> WHAT IS REQUIRED: Return all lines from the listing below that include the word "площадь".

> RECORDS FOR THIS TASK:
:::::
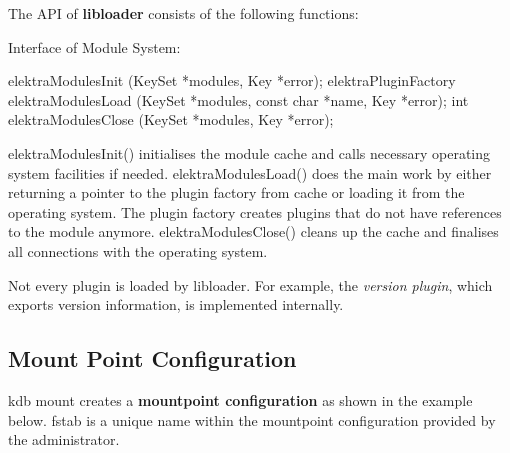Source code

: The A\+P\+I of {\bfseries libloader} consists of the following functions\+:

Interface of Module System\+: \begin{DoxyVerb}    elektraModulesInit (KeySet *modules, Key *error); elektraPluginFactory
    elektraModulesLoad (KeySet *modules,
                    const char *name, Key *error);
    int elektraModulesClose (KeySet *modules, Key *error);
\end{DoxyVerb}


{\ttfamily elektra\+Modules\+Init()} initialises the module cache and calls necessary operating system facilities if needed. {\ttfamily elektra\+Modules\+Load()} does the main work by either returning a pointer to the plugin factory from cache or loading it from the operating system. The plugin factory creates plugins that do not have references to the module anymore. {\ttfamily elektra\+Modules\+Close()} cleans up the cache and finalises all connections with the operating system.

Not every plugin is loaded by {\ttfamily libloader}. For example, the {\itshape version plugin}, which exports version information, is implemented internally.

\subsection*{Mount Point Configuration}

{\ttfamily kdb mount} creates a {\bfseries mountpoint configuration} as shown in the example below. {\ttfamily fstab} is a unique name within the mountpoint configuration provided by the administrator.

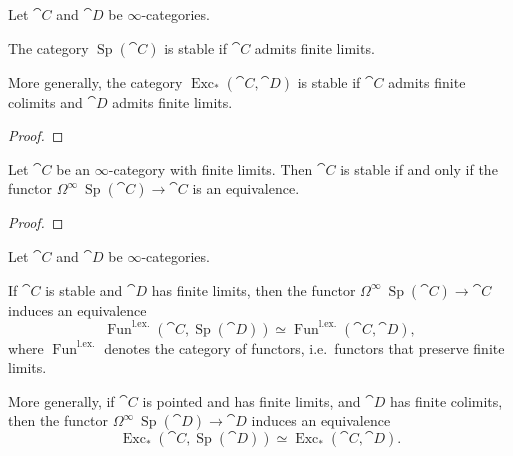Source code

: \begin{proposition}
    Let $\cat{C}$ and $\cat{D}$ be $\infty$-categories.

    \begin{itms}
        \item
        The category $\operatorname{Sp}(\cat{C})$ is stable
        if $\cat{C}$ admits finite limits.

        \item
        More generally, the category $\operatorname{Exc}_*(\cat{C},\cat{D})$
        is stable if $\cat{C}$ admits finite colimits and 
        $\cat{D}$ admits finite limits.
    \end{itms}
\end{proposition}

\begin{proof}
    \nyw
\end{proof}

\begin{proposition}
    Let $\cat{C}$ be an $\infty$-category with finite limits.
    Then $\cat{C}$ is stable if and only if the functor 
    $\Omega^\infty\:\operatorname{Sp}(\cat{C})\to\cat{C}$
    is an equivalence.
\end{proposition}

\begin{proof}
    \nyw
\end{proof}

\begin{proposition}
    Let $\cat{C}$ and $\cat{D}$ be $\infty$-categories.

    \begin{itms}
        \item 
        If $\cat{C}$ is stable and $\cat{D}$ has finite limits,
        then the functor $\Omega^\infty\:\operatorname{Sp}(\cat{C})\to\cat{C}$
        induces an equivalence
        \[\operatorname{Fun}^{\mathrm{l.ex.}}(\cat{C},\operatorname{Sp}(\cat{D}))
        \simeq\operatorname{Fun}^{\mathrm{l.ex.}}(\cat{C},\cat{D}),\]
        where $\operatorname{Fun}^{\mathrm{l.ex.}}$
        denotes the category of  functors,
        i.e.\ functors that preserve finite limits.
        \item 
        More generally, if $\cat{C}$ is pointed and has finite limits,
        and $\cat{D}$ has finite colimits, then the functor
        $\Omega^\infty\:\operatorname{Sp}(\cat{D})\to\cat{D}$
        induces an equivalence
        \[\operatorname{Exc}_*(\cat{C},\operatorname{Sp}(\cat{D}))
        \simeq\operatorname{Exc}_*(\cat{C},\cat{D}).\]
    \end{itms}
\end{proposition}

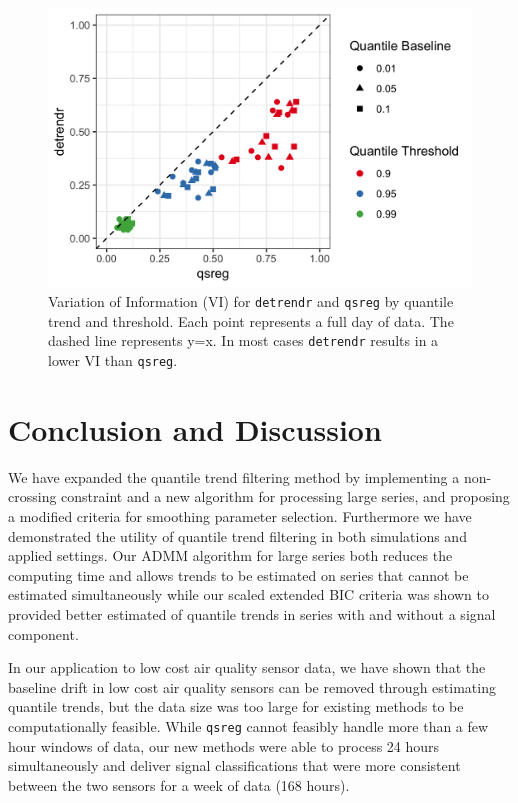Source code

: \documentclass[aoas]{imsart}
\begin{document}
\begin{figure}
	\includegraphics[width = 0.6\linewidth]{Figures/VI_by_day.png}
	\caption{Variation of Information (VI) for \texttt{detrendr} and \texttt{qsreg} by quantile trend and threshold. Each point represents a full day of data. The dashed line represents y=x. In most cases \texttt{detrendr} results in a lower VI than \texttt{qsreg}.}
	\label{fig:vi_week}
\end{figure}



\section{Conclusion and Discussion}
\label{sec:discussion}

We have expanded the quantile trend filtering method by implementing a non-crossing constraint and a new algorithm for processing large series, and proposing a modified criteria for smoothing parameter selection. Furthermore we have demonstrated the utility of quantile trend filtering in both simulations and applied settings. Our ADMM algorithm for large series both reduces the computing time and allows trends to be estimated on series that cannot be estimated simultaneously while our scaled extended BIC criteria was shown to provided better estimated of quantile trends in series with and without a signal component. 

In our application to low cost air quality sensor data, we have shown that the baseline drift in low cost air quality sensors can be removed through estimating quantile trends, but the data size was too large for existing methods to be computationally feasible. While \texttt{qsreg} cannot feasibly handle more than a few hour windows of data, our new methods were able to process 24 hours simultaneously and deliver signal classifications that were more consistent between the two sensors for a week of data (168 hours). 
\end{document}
:::::
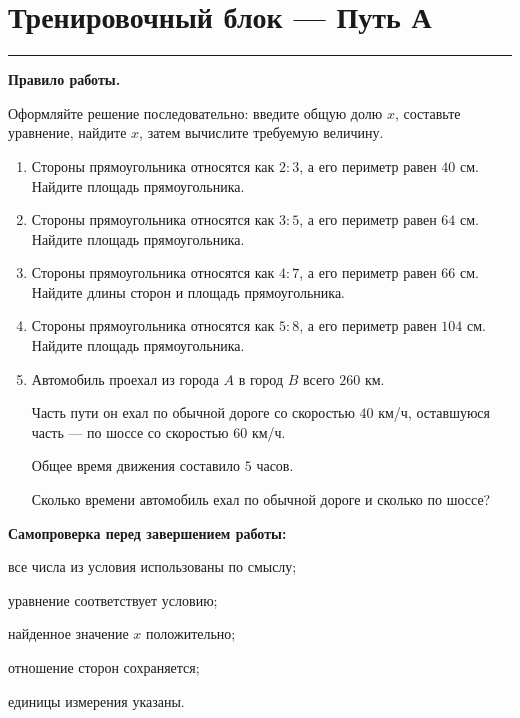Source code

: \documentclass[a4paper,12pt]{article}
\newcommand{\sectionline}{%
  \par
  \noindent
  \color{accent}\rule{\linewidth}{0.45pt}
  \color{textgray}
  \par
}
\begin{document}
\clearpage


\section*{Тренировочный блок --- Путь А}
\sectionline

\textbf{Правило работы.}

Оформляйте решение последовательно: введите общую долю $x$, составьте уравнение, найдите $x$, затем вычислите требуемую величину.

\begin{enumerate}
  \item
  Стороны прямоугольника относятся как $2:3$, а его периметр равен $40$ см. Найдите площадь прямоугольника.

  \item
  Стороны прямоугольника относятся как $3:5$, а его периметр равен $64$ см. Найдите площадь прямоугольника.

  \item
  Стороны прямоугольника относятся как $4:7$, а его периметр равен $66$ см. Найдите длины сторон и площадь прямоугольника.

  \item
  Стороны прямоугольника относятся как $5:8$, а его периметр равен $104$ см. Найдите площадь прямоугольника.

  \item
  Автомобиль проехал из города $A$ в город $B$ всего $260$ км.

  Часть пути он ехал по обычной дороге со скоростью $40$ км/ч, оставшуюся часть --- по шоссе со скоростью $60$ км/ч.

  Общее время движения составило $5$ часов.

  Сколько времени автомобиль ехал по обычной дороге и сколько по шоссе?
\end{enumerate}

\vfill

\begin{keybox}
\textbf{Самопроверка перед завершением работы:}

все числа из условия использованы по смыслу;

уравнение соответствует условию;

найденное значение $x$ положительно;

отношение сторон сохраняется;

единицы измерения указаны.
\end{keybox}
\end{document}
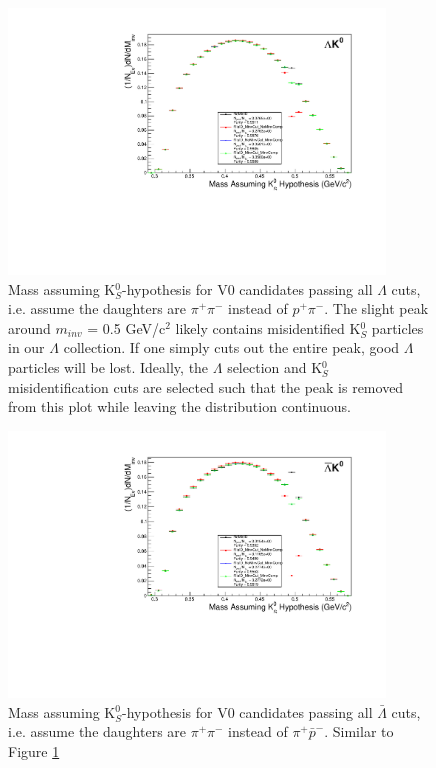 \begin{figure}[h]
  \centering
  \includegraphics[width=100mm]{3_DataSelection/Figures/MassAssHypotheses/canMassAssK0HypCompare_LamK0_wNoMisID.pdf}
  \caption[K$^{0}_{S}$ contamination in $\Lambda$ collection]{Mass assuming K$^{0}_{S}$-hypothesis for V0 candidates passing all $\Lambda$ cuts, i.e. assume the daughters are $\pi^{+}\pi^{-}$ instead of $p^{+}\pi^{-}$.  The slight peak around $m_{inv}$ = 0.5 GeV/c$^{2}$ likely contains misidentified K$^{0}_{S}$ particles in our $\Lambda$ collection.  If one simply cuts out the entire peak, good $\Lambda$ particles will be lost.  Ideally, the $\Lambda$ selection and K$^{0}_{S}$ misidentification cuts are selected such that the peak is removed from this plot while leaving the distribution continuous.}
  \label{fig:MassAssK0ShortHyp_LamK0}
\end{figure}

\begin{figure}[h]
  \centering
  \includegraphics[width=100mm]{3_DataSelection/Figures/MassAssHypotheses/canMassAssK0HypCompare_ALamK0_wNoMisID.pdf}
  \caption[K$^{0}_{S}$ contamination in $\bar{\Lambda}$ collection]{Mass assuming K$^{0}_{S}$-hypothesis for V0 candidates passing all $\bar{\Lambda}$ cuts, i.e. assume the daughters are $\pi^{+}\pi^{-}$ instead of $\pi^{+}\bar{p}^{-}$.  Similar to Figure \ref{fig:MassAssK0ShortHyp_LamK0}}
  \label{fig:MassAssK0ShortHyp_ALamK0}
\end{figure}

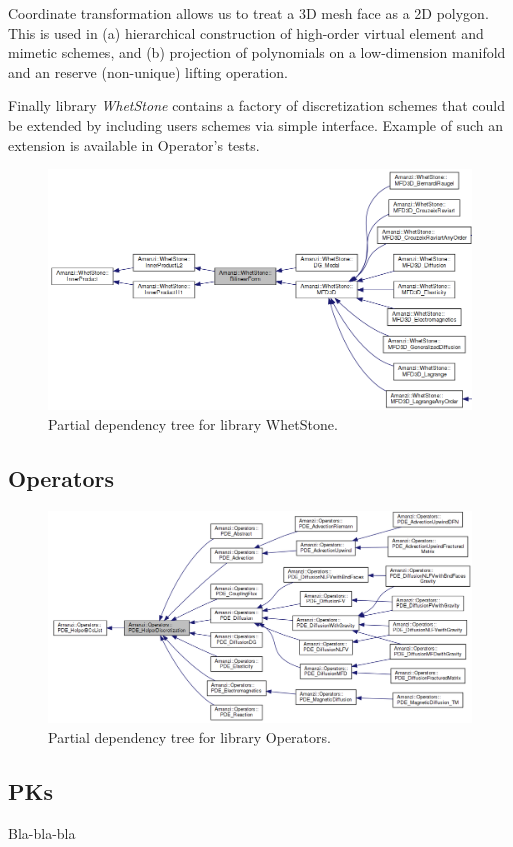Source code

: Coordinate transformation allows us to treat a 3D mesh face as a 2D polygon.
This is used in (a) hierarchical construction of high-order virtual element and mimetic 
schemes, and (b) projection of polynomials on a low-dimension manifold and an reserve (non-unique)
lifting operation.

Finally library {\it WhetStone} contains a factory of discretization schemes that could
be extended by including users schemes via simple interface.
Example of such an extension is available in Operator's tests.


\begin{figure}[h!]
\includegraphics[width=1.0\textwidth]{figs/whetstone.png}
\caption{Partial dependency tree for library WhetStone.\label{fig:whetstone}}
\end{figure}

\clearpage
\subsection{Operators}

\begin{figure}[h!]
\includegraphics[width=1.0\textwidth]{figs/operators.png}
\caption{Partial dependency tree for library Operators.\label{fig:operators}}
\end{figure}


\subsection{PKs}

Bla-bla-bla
:::::
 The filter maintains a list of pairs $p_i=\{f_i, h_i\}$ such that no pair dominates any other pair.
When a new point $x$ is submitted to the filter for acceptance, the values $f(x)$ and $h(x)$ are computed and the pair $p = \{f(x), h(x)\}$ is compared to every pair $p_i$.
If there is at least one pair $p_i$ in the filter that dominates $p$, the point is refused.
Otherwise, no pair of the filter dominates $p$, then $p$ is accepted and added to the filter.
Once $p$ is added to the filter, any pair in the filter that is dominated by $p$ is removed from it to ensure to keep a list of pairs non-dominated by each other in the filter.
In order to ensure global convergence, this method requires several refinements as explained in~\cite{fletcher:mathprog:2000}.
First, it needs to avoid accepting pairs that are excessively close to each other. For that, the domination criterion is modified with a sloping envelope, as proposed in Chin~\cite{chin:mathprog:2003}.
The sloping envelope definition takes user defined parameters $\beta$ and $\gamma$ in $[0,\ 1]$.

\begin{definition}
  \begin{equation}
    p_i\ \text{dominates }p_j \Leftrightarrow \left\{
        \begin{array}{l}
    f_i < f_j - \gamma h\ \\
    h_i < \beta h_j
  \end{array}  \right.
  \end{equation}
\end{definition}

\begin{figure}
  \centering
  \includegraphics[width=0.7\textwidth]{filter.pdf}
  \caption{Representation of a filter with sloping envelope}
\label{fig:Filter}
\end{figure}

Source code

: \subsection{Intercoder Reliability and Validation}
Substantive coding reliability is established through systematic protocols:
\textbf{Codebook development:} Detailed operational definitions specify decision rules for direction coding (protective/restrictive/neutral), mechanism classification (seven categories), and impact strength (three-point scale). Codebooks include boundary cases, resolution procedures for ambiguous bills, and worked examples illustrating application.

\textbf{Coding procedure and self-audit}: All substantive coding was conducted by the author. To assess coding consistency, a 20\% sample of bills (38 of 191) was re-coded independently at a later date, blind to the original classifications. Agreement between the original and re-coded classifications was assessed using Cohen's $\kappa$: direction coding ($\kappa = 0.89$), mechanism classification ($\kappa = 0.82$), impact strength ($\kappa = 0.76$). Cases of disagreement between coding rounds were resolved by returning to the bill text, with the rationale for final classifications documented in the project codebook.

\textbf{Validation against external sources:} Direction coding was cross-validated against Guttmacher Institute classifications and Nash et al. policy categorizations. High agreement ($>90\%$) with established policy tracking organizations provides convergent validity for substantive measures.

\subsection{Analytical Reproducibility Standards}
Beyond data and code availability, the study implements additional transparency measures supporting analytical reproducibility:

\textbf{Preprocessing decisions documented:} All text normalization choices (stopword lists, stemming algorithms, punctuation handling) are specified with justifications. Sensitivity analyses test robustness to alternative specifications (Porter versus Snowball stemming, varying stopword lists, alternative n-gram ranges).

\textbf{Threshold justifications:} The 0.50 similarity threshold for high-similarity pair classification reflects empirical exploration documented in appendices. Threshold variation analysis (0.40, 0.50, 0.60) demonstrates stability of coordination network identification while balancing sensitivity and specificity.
:::::
> WRITTEN RESPONSE:
  Стороны прямоугольника относятся как $2:3$, а его периметр равен $40$ см. Найдите площадь прямоугольника.
  Стороны прямоугольника относятся как $3:5$, а его периметр равен $64$ см. Найдите площадь прямоугольника.
  Стороны прямоугольника относятся как $4:7$, а его периметр равен $66$ см. Найдите длины сторон и площадь прямоугольника.
  Стороны прямоугольника относятся как $5:8$, а его периметр равен $104$ см. Найдите площадь прямоугольника.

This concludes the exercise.